First day's work for over a month now... I began my voluntary experience at Seva Mandir yesterday. I'll be working with Naveen who runs the Village Institutions programme, basically, as I understand it so far the programme concerns itself with empowering small village communities through democratic processes. Seva Mandir supports them in setting up elected committees who oversee a range of other projects. They encourage local villages to pool resources and work together to achieve higher goals, encourage education of all children with a special focus on increasing female participation (girls are so often not considered for education out here, especially in the countryside), set up institutions in each village to monitor health aspects such as childhood nutrition and midwifery and so on.. all of these revolving around the village committee.

It's been running formally for about 10 years now and seems to be up against some challenges, mainly down to the change affecting the day to day lives and power bases of those involved, I didn't see too much of that today but will hopefully learn more in the coming days.
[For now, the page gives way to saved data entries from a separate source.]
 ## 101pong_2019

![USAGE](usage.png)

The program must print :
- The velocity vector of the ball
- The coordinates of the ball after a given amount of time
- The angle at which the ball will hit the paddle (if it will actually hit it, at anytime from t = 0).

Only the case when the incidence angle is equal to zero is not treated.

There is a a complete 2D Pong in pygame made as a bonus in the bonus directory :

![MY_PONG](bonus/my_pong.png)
I was taken by Naveen about an hour outside of Udaipur (again by motorcycle, spent more time on one of those the last two days than standing on my own two feet!) to one of these village committee meetings. We arrived at eleven o'clock to a village empty of committee members. It was however full of inquisitive school children who had turned up to school to discover their teacher hadn't... I knew this happens a lot around the world but looking at the school kids face to face, all clean and wide eyed, some having walked five to eights kilometers to get in, I was pretty upset at the state of things... hard to describe the feeling, cliche but you could literally feel the potential seeping out of them there and then. Following this the committee members finally arrived, two and a half hours late for the meeting (though I am getting used to the Indian sense of time). Naveen wanted to get them up to date with their records (the duty of the committee) and so took them through the correct way to file them and some basic accountancy for the records of the various things the village produced. The meeting took about three of four hours, all in Hindi so I pretty much have no idea what else was discussed but I will hopefully be going through that with Naveen later today.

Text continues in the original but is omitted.